The procedure that I propose below, is the following:

a) to prove that two (or more) languages or linguistic families are related, we must know the set of regular phonetic correspondences connecting those languages. Otherwise any discussion is futile (all proposed equations may be due to chance). This is the standard demand of comparative linguistics.

b) the languages (or linguistic families) compared should share a significant part of basic vocabulary, and the items compared should match each other according to the set of correspondences demonstrated during the step a). This is also a common demand, but it is usually much less clear than the first one. What is basic vocabulary? What part of it is significant? I dare to propose here a test that appears (at least in my experience) to work in all cases of established genetic relationship.

As a rather quick way to test the results of comparison we may take the list of 35 most stable meanings proposed by S.Y. Yakhontov. They include the following (in English alphabet order): “blood, bone, die, dog, ear, egg, eye, fire, fish, full, give, hand, horn, I , know, louse, moon, name, new, nose, one, salt, stone, sun, tail, this, thou, tongue, tooth, two, water, what, who, wind, year’. Actually, the stability of some items in Yakhontov’s list raises doubts (this concerns, e.g., the items ‘one’ and ‘this’). We could easily choose some other list, but this one has an advantage of being already tested on a great many linguistic families of the world. The compared items should completely match semantically (i.e., correlations like ‘fire’:’hot’ or ‘water’: ‘flow’ are not taken into account – in order to exclude discussion of the semantic plausibility of comparison).

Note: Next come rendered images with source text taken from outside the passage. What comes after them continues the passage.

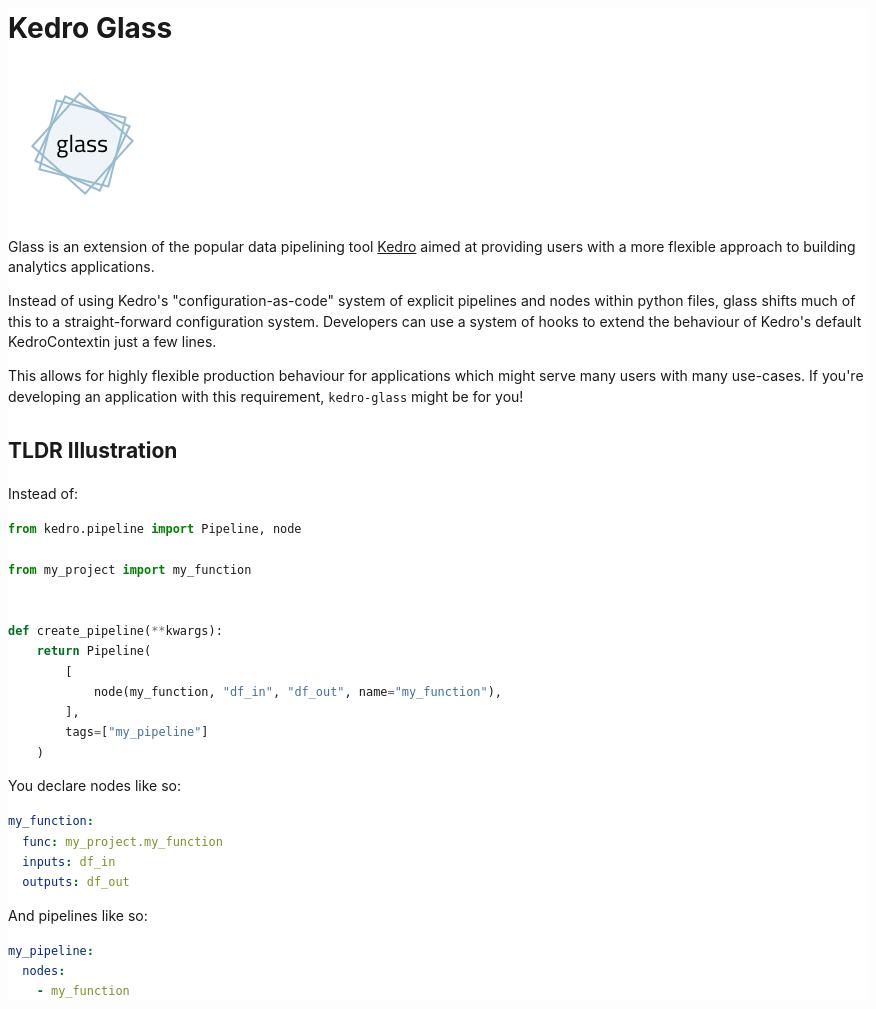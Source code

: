 # Kedro Glass

![](images/logo.png)


Glass is an extension of the popular data pipelining tool 
[Kedro](https://github.com/quantumblacklabs/kedro) aimed at providing users 
with a more flexible approach to building analytics applications. 

Instead of using Kedro's "configuration-as-code" system of explicit pipelines and 
nodes within python files, glass shifts much of this to a straight-forward 
configuration system. Developers can use a 
system of hooks to extend the behaviour of Kedro's default KedroContextin just a few lines. 

This allows for highly flexible production behaviour for applications which might 
serve many users with many use-cases. If you're developing an application with 
this requirement, `kedro-glass` might be for you!

## TLDR Illustration
Instead of:
```python
from kedro.pipeline import Pipeline, node

from my_project import my_function


def create_pipeline(**kwargs):
    return Pipeline(
        [
            node(my_function, "df_in", "df_out", name="my_function"),
        ],
        tags=["my_pipeline"]
    )
```

You declare nodes like so:
```yaml
my_function:
  func: my_project.my_function
  inputs: df_in
  outputs: df_out
```

And pipelines like so:
```yaml
my_pipeline:
  nodes:
    - my_function
```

I maintain, that in all known cases of established genetic relationship this test yields following results:

a) closely related languages (like Slavic or Germanic) have about 30 or more related items within the 35-wordlist.

b) more distantly related languages (on the level of Indo-European) have more than 15 related items within the 35 wordlist. To establish the precise nature of relationship (in order to distinguish, e.g., the Balto-Slavic level from the Indo-European level) we have to resort to other, more precise, statistical methods.

c) if the compared languages have from 5 to 15 related items within the 35-wordlist, it means that we can suppose a still more distant relationship between them. The precise nature of relationship is difficult to establish (it may be very archaic, like Nostratic, or somewhat more close, like Uralic or Altaic; other statistical methods should be used to obtain more precise results in cases like that).

d) if the languages compared have less than 5 common items in the 35-wordlist, it means either that they are not related at all (and the existing common items must be explained by pure chance or by borrowing), or that the common words may be in fact the ‘Proto-World’ heritage – if one believes in monogenesis. We will not discuss the latter hypothesis here: obviously, if one proposes a theory of genetically relating two languages, he implies that they are more closely related to each other than to all other languages of mankind.